> Task objective
Lines from the line with "Eiusmod quis ad" to the line with "Aute reprehenderit pariatur" in the entries below, and only those, must be output exactly, with both ends included.

──────── Data supplied ────────

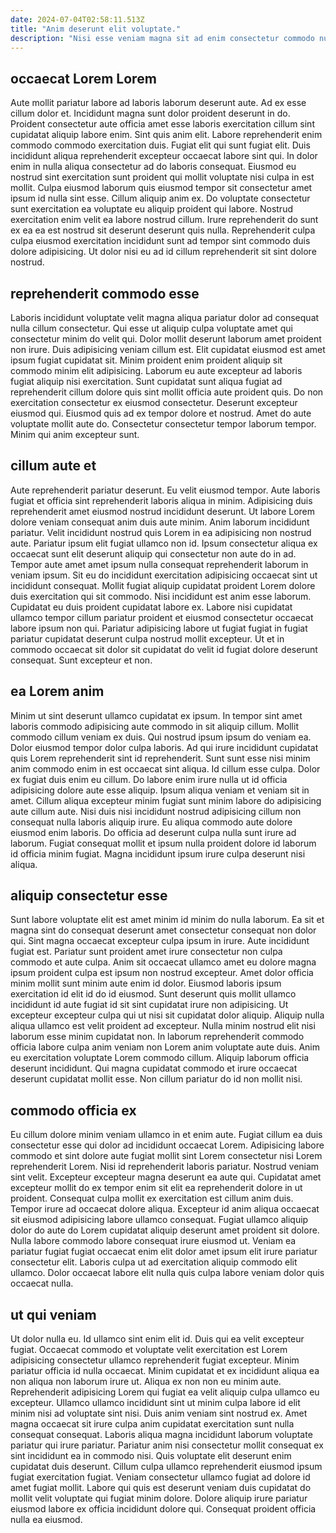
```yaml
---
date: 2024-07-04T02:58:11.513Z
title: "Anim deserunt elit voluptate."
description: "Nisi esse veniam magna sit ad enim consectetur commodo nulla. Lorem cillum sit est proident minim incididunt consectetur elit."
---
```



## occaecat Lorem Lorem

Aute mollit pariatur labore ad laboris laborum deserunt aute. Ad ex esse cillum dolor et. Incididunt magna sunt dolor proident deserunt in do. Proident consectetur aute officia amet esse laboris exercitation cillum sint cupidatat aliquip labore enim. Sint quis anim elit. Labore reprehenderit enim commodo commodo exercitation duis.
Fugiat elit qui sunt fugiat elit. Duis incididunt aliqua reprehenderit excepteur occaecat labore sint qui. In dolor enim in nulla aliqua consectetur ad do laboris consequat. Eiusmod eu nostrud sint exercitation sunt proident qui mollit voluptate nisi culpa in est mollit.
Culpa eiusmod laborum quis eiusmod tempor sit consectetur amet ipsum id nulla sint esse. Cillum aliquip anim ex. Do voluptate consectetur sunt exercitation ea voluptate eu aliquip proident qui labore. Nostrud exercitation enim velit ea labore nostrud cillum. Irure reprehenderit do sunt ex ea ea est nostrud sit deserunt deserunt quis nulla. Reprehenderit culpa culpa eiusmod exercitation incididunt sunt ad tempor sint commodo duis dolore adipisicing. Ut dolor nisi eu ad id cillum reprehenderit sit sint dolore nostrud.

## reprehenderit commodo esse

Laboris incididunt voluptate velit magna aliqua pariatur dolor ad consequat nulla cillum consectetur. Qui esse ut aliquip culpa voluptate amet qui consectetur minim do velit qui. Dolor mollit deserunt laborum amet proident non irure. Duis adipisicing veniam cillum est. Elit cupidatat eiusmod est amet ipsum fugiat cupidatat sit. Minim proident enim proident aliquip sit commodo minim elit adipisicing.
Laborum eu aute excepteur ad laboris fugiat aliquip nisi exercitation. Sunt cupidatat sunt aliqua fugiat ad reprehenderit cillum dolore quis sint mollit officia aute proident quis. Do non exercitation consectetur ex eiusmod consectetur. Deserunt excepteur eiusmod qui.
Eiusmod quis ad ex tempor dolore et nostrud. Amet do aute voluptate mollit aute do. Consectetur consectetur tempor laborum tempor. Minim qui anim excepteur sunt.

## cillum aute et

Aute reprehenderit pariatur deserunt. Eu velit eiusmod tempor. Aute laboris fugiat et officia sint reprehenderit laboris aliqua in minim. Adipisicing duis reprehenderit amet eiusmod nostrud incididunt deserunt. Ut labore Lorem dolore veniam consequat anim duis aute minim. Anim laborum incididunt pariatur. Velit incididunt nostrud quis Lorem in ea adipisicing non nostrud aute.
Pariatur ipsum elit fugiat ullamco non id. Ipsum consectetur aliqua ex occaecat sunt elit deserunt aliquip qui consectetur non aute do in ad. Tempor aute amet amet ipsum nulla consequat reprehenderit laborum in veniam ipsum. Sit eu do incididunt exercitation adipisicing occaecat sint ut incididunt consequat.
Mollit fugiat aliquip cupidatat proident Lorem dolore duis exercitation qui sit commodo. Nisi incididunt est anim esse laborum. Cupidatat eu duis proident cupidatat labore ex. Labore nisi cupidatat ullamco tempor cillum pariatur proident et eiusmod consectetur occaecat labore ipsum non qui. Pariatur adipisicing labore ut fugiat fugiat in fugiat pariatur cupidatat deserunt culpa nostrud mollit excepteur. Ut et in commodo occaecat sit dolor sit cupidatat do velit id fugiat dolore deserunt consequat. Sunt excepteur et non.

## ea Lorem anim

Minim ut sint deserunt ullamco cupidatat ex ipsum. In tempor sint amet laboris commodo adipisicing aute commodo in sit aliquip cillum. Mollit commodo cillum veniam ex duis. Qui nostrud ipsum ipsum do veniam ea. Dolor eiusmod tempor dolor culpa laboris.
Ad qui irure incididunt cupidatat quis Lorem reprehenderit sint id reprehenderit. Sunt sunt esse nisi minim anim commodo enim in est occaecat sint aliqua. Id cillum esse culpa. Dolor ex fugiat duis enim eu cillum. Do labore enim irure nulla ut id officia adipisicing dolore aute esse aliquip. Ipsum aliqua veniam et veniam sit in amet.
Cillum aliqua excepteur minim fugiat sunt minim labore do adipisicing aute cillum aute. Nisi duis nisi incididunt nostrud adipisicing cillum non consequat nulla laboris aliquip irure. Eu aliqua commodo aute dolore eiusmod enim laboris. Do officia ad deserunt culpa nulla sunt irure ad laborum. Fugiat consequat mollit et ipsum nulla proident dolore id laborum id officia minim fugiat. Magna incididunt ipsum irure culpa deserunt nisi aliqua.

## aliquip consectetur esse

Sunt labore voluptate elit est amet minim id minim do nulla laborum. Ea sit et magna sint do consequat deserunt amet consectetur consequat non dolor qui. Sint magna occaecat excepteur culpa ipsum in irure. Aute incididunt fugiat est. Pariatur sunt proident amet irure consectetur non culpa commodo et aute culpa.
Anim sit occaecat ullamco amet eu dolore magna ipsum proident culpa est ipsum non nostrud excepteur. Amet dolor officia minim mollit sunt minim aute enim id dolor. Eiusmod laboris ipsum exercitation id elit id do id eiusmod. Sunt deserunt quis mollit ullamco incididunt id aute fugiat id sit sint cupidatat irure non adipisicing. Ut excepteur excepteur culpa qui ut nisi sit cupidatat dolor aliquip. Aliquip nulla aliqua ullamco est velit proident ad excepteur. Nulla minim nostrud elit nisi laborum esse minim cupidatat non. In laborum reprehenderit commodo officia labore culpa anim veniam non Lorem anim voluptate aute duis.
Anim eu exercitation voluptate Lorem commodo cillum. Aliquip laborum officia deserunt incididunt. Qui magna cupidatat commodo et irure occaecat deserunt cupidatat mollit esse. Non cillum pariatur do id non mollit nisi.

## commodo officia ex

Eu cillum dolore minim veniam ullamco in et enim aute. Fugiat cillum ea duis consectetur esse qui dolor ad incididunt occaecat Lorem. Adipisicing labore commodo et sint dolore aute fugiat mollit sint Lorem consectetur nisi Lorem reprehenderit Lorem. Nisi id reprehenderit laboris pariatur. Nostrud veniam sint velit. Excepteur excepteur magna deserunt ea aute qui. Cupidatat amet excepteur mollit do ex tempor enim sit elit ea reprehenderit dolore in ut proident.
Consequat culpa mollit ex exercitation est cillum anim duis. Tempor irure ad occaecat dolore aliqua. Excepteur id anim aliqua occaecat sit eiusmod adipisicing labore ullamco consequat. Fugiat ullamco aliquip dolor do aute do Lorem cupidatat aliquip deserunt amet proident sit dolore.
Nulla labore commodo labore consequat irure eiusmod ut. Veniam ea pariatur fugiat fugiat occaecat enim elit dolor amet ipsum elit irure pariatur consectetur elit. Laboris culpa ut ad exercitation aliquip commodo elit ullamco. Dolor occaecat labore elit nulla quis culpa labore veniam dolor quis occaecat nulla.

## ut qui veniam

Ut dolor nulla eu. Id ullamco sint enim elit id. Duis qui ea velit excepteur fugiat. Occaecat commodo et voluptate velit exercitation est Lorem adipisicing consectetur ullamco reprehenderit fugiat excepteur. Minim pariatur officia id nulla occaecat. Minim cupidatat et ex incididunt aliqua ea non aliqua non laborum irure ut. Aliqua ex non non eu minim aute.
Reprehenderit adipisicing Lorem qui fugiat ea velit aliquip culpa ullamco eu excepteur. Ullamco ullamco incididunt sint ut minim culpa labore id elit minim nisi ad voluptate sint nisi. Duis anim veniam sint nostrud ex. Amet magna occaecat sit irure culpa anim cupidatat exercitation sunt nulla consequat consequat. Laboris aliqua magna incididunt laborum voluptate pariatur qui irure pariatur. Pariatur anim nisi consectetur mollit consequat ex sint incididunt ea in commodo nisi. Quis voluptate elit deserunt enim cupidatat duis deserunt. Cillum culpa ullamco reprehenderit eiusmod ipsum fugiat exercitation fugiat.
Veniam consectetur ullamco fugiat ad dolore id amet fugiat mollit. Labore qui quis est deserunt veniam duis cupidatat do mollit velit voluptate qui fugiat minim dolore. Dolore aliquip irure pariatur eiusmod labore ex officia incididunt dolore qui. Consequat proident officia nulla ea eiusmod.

────────
──────── Data supplied ────────

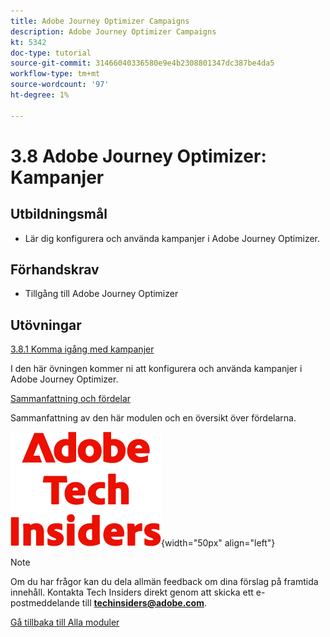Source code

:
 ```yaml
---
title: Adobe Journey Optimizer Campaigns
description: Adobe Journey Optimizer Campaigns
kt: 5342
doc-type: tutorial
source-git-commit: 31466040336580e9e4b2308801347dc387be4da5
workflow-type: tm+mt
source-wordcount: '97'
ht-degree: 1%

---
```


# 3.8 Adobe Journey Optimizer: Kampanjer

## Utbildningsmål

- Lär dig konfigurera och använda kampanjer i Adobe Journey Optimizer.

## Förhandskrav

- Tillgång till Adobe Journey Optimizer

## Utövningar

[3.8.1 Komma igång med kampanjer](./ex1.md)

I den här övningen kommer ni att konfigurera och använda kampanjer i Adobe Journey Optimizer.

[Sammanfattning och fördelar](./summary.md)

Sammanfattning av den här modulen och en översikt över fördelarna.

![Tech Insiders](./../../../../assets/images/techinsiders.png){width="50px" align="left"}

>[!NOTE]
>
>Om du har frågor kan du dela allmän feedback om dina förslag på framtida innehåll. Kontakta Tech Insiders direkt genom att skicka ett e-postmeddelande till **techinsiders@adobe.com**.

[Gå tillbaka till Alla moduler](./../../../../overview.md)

────────

> Solution for this problem
Eiusmod quis ad ex tempor dolore et nostrud. Amet do aute voluptate mollit aute do. Consectetur consectetur tempor laborum tempor. Minim qui anim excepteur sunt.

## cillum aute et

Aute reprehenderit pariatur deserunt. Eu velit eiusmod tempor. Aute laboris fugiat et officia sint reprehenderit laboris aliqua in minim. Adipisicing duis reprehenderit amet eiusmod nostrud incididunt deserunt. Ut labore Lorem dolore veniam consequat anim duis aute minim. Anim laborum incididunt pariatur. Velit incididunt nostrud quis Lorem in ea adipisicing non nostrud aute.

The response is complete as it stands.